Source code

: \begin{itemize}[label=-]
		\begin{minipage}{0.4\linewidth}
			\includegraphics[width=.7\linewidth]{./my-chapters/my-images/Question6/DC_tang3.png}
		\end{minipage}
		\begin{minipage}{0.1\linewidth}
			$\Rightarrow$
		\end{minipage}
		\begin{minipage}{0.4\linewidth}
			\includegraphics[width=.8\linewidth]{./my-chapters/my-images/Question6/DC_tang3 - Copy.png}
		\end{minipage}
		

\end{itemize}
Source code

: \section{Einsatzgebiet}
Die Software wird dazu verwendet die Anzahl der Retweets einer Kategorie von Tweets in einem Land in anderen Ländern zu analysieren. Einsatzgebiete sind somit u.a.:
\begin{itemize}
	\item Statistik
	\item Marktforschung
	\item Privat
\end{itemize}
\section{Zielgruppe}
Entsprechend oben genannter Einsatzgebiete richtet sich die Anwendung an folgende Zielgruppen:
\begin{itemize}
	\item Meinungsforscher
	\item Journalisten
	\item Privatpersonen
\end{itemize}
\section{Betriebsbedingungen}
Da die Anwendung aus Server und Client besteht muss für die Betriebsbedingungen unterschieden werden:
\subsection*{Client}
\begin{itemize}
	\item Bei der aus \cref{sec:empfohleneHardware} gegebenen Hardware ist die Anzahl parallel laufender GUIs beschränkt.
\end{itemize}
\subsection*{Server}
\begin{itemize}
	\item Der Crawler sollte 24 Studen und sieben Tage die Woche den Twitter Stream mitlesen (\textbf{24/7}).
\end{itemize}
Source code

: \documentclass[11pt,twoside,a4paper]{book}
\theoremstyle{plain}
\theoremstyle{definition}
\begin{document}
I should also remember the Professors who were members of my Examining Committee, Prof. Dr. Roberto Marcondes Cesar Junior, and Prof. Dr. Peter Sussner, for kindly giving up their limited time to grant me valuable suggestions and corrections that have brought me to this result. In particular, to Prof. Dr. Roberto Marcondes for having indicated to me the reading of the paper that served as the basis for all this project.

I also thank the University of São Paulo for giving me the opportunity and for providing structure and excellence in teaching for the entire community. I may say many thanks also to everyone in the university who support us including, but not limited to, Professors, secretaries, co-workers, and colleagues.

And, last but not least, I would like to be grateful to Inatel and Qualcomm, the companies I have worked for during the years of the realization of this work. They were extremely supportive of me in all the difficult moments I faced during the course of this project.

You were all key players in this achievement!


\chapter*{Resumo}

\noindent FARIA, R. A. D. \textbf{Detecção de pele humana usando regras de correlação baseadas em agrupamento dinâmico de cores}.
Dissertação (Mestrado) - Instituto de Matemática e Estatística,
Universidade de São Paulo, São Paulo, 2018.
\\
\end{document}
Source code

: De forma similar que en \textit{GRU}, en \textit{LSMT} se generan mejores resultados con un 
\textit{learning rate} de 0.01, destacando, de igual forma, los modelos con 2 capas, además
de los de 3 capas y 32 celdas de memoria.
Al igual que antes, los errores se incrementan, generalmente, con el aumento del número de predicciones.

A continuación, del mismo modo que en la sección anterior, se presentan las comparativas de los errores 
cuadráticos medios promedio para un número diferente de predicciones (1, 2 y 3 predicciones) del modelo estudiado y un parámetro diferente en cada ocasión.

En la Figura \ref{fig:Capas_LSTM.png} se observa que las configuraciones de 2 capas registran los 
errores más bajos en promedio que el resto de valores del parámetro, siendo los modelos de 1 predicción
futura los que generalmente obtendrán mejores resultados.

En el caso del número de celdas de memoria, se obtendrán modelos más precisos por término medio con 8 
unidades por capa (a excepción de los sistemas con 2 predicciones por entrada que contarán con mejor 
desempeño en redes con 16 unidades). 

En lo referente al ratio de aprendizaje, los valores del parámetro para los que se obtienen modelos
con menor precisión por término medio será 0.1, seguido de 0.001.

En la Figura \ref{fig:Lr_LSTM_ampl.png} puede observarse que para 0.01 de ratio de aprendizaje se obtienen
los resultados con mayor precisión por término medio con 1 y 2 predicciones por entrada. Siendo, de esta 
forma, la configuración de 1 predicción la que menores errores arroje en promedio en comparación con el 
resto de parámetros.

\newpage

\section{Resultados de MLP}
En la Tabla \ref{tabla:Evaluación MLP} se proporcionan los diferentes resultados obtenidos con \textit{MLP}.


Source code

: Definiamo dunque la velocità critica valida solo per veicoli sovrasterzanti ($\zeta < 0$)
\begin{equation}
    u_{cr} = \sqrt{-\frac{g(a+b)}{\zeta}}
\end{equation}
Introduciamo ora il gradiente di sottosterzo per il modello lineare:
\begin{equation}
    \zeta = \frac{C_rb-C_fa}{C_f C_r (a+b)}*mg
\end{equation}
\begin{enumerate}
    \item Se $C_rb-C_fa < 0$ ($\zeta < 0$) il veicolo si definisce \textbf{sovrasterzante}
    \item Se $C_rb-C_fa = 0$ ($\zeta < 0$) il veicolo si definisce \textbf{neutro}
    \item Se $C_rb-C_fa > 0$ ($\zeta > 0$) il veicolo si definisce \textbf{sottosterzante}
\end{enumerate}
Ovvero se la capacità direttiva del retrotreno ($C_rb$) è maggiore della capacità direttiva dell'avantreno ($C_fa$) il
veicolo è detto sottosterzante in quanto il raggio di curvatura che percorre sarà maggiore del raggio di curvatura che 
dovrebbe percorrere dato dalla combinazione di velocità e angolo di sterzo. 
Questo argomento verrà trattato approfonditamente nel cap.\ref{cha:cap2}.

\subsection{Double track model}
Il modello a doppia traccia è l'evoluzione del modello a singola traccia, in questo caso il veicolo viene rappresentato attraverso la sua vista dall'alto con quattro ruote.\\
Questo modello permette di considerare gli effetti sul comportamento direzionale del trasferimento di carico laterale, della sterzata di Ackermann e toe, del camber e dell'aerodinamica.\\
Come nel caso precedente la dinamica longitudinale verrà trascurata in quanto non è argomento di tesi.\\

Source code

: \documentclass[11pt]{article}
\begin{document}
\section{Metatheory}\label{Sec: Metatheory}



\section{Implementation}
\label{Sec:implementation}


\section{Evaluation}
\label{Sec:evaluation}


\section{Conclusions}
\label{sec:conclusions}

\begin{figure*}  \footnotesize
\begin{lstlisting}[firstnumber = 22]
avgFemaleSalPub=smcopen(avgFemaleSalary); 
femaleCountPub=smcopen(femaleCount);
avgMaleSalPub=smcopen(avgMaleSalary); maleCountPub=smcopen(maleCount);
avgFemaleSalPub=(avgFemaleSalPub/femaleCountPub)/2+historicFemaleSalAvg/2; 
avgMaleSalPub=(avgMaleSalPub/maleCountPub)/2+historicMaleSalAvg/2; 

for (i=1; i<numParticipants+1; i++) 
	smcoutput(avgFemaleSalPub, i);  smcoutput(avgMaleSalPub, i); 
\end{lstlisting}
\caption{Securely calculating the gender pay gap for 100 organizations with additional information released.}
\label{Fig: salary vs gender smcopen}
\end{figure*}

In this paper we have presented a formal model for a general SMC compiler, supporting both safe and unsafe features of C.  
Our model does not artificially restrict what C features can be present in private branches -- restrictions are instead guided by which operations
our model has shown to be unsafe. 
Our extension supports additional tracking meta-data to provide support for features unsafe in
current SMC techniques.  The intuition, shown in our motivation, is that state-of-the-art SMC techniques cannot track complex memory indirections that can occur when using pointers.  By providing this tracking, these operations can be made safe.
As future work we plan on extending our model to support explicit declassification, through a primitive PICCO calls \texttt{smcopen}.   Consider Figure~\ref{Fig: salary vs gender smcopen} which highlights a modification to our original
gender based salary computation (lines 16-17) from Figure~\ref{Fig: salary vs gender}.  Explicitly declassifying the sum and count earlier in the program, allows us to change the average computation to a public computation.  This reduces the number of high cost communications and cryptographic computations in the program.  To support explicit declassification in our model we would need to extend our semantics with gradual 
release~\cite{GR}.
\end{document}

--

#### [WHAT IS BEING ASKED]
Please go through the data above and copy every line that has the word "entrada".

#### [YOUR SOLUTION]
unidades por capa (a excepción de los sistemas con 2 predicciones por entrada que contarán con mejor 
los resultados con mayor precisión por término medio con 1 y 2 predicciones por entrada. Siendo, de esta 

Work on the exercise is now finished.